_What the task asks_
Although the records contain pictures, only their text should be reproduced, exactly as written.
[Provided entries]
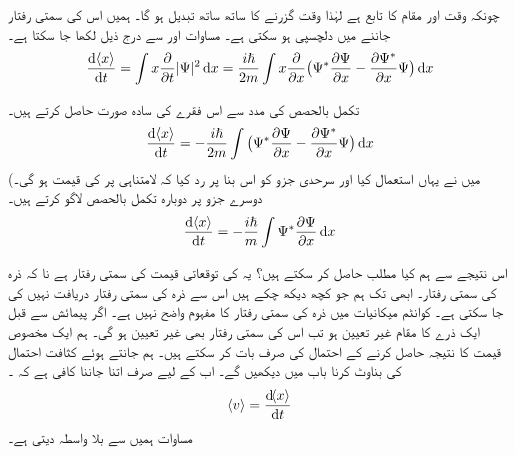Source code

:  چونکہ  وقت اور مقام کا تابع ہے لہٰذا وقت گزرنے کا ساتھ ساتھ  تبدیل ہو گا۔ ہمیں اس کی سمتی رفتار جاننے میں دلچسپی ہو سکتی ہے۔ مساوات   اور   سے درج ذیل  لکھا جا سکتا ہے۔
\begin{align}\label{مساوات_تفاعل_موج_رفتار_توقعاتی_الف}
\frac{\dif \,\langle x \rangle}{\dif{t}}=\int x\frac{\partial}{\partial{t}}|\Psi|^{2}\dif{x}=\frac{i\hslash}{2m}\int x\frac{\partial}{\partial{x}}\big (\Psi ^*\frac{\partial{\Psi}}{\partial{x}}-\frac{\partial{\Psi^ *}}{\partial{x}}\Psi \big)\dif{x}
\end{align}

تکمل بالحصص  کی مدد سے اس فقرے کی سادہ  صورت حاصل کرتے ہیں۔
\begin{align}
\frac{\dif\, \langle x \rangle}{\dif{t}}=-\frac{i\hslash}{2m}\int\big (\Psi^*\frac{\partial{\Psi}}{\partial{x}}-\frac{\partial{\Psi^*}}{\partial{x}}\Psi \big)\dif{x}
\end{align}
(میں نے یہاں  استعمال کیا اور سرحدی جزو کو اس بنا پر رد کیا کہ  لامتناہی پر  کی قیمت   ہو گی۔ دوسرے جزو پر  دوبارہ تکمل بالحصص لاگو کرتے ہیں۔
\begin{align}\label{مساوات_تفاعل_موج_توقعاتی_قیمت_رفتار}
\frac{\dif \,\langle x \rangle}{\dif{t}}=-\frac{i\hslash}{m}\int\Psi^*\frac{\partial{\Psi}}{\partial{x}} \dif{x}
\end{align}

اس نتیجے سے ہم کیا مطلب حاصل کر سکتے ہیں؟ یہ   کی توقعاتی قیمت کی سمتی رفتار ہے نا کہ  ذرہ کی سمتی رفتار۔  ابھی تک ہم جو کچھ دیکھ چکے ہیں اس سے ذرہ  کی سمتی رفتار دریافت نہیں کی جا سکتی ہے۔ کوانٹم میکانیات میں ذرہ  کی  سمتی رفتار کا مفہوم واضح  نہیں ہے۔ اگر پیمائش سے قبل ایک ذرے کا مقام  غیر تعیین  ہو تب اس کی سمتی رفتار بھی غیر تعیین ہو گی۔ ہم ایک مخصوص قیمت کا نتیجہ حاصل کرنے کے احتمال کی صرف بات کر سکتے ہیں۔ ہم  جانتے ہوئے کثافت احتمال کی بناوٹ کرنا باب  میں دیکھیں گے۔ اب کے لیے صرف اتنا جاننا کافی ہے کہ  ۔
\begin{align}\label{مساوات_تفاعل_موج_تعریف_رفتار}
\langle v \rangle=\frac{\dif\langle x \rangle}{\dif{t}}
\end{align}
مساوات  ہمیں  سے بلا واسطہ  دیتی ہے۔ 

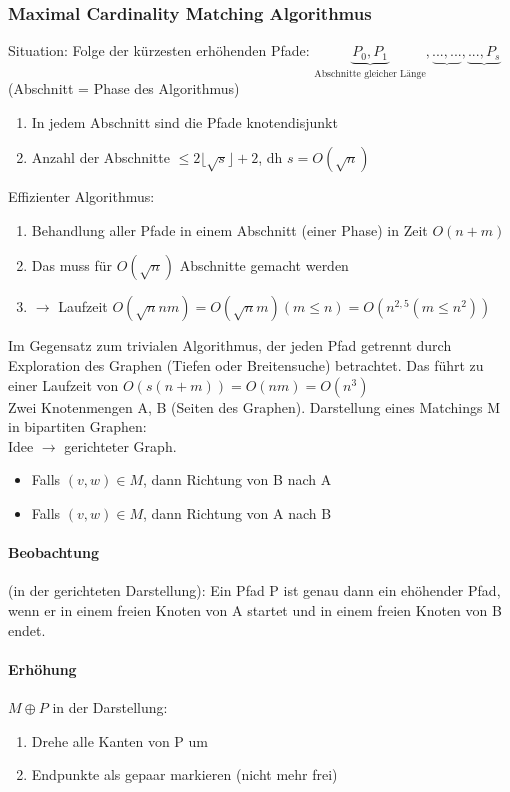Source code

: \subsubsection{Maximal Cardinality Matching Algorithmus}
Situation: Folge der kürzesten erhöhenden Pfade: $ \underbrace{P_0,P_1}_{\text{Abschnitte gleicher Länge}},\underbrace{...,...},\underbrace{...,P_s}$ (Abschnitt = Phase des Algorithmus)
\begin{enumerate}
    \item In jedem Abschnitt sind die Pfade knotendisjunkt
    \item Anzahl der Abschnitte $ \leq 2 \lfloor \sqrt{s} \rfloor + 2 $, dh $ s=O(\sqrt{n}) $
\end{enumerate}
Effizienter Algorithmus:
\begin{enumerate}
    \item Behandlung aller Pfade in einem Abschnitt (einer Phase) in Zeit $ O(n+m) $
    \item Das muss für $ O(\sqrt{n}) $ Abschnitte gemacht werden
    \item[] $ \rightarrow $ Laufzeit $ O(\sqrt{n} nm)= O(\sqrt{n} m)  (m \leq n) = O(n^{2,5} (m \leq n^2))$
\end{enumerate}
Im Gegensatz zum trivialen Algorithmus, der jeden Pfad getrennt durch Exploration des Graphen (Tiefen oder Breitensuche) betrachtet. Das führt zu einer Laufzeit von $ O(s(n+m)) = O(nm) = O(n^3)$ \\

Zwei Knotenmengen A, B (Seiten des Graphen). Darstellung eines Matchings M in bipartiten Graphen: \\
Idee $ \rightarrow $ gerichteter Graph.
\begin{itemize}
    \item[] Falls $ (v,w) \in M $, dann Richtung von B nach A
    \item[] Falls $ (v,w) \in M $, dann Richtung von A nach B
\end{itemize}
\paragraph{Beobachtung} (in der gerichteten Darstellung): Ein Pfad P ist genau dann ein ehöhender Pfad, wenn er in einem freien Knoten von A startet und in einem freien Knoten von B endet.

\paragraph{Erhöhung} $ M \oplus P $ in der Darstellung:
\begin{enumerate}
    \item Drehe alle Kanten von P um
    \item Endpunkte als gepaar markieren (nicht mehr frei)
\end{enumerate}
[/Provided entries]
_Result_
Source code

:  چونکہ  وقت اور مقام کا تابع ہے لہٰذا وقت گزرنے کا ساتھ ساتھ  تبدیل ہو گا۔ ہمیں اس کی سمتی رفتار جاننے میں دلچسپی ہو سکتی ہے۔ مساوات   اور   سے درج ذیل  لکھا جا سکتا ہے۔
\begin{align}\label{مساوات_تفاعل_موج_رفتار_توقعاتی_الف}
\frac{\dif \,\langle x \rangle}{\dif{t}}=\int x\frac{\partial}{\partial{t}}|\Psi|^{2}\dif{x}=\frac{i\hslash}{2m}\int x\frac{\partial}{\partial{x}}\big (\Psi ^*\frac{\partial{\Psi}}{\partial{x}}-\frac{\partial{\Psi^ *}}{\partial{x}}\Psi \big)\dif{x}
\end{align}

تکمل بالحصص  کی مدد سے اس فقرے کی سادہ  صورت حاصل کرتے ہیں۔
\begin{align}
\frac{\dif\, \langle x \rangle}{\dif{t}}=-\frac{i\hslash}{2m}\int\big (\Psi^*\frac{\partial{\Psi}}{\partial{x}}-\frac{\partial{\Psi^*}}{\partial{x}}\Psi \big)\dif{x}
\end{align}
(میں نے یہاں  استعمال کیا اور سرحدی جزو کو اس بنا پر رد کیا کہ  لامتناہی پر  کی قیمت   ہو گی۔ دوسرے جزو پر  دوبارہ تکمل بالحصص لاگو کرتے ہیں۔
\begin{align}\label{مساوات_تفاعل_موج_توقعاتی_قیمت_رفتار}
\frac{\dif \,\langle x \rangle}{\dif{t}}=-\frac{i\hslash}{m}\int\Psi^*\frac{\partial{\Psi}}{\partial{x}} \dif{x}
\end{align}

اس نتیجے سے ہم کیا مطلب حاصل کر سکتے ہیں؟ یہ   کی توقعاتی قیمت کی سمتی رفتار ہے نا کہ  ذرہ کی سمتی رفتار۔  ابھی تک ہم جو کچھ دیکھ چکے ہیں اس سے ذرہ  کی سمتی رفتار دریافت نہیں کی جا سکتی ہے۔ کوانٹم میکانیات میں ذرہ  کی  سمتی رفتار کا مفہوم واضح  نہیں ہے۔ اگر پیمائش سے قبل ایک ذرے کا مقام  غیر تعیین  ہو تب اس کی سمتی رفتار بھی غیر تعیین ہو گی۔ ہم ایک مخصوص قیمت کا نتیجہ حاصل کرنے کے احتمال کی صرف بات کر سکتے ہیں۔ ہم  جانتے ہوئے کثافت احتمال کی بناوٹ کرنا باب  میں دیکھیں گے۔ اب کے لیے صرف اتنا جاننا کافی ہے کہ  ۔
\begin{align}\label{مساوات_تفاعل_موج_تعریف_رفتار}
\langle v \rangle=\frac{\dif\langle x \rangle}{\dif{t}}
\end{align}
مساوات  ہمیں  سے بلا واسطہ  دیتی ہے۔ 

Source code

: \subsubsection{Maximal Cardinality Matching Algorithmus}
Situation: Folge der kürzesten erhöhenden Pfade: $ \underbrace{P_0,P_1}_{\text{Abschnitte gleicher Länge}},\underbrace{...,...},\underbrace{...,P_s}$ (Abschnitt = Phase des Algorithmus)
\begin{enumerate}
    \item In jedem Abschnitt sind die Pfade knotendisjunkt
    \item Anzahl der Abschnitte $ \leq 2 \lfloor \sqrt{s} \rfloor + 2 $, dh $ s=O(\sqrt{n}) $
\end{enumerate}
Effizienter Algorithmus:
\begin{enumerate}
    \item Behandlung aller Pfade in einem Abschnitt (einer Phase) in Zeit $ O(n+m) $
    \item Das muss für $ O(\sqrt{n}) $ Abschnitte gemacht werden
    \item[] $ \rightarrow $ Laufzeit $ O(\sqrt{n} nm)= O(\sqrt{n} m)  (m \leq n) = O(n^{2,5} (m \leq n^2))$
\end{enumerate}
Im Gegensatz zum trivialen Algorithmus, der jeden Pfad getrennt durch Exploration des Graphen (Tiefen oder Breitensuche) betrachtet. Das führt zu einer Laufzeit von $ O(s(n+m)) = O(nm) = O(n^3)$ \\

Zwei Knotenmengen A, B (Seiten des Graphen). Darstellung eines Matchings M in bipartiten Graphen: \\
Idee $ \rightarrow $ gerichteter Graph.
\begin{itemize}
    \item[] Falls $ (v,w) \in M $, dann Richtung von B nach A
    \item[] Falls $ (v,w) \in M $, dann Richtung von A nach B
\end{itemize}
\paragraph{Beobachtung} (in der gerichteten Darstellung): Ein Pfad P ist genau dann ein ehöhender Pfad, wenn er in einem freien Knoten von A startet und in einem freien Knoten von B endet.

\paragraph{Erhöhung} $ M \oplus P $ in der Darstellung:
\begin{enumerate}
    \item Drehe alle Kanten von P um
    \item Endpunkte als gepaar markieren (nicht mehr frei)
\end{enumerate}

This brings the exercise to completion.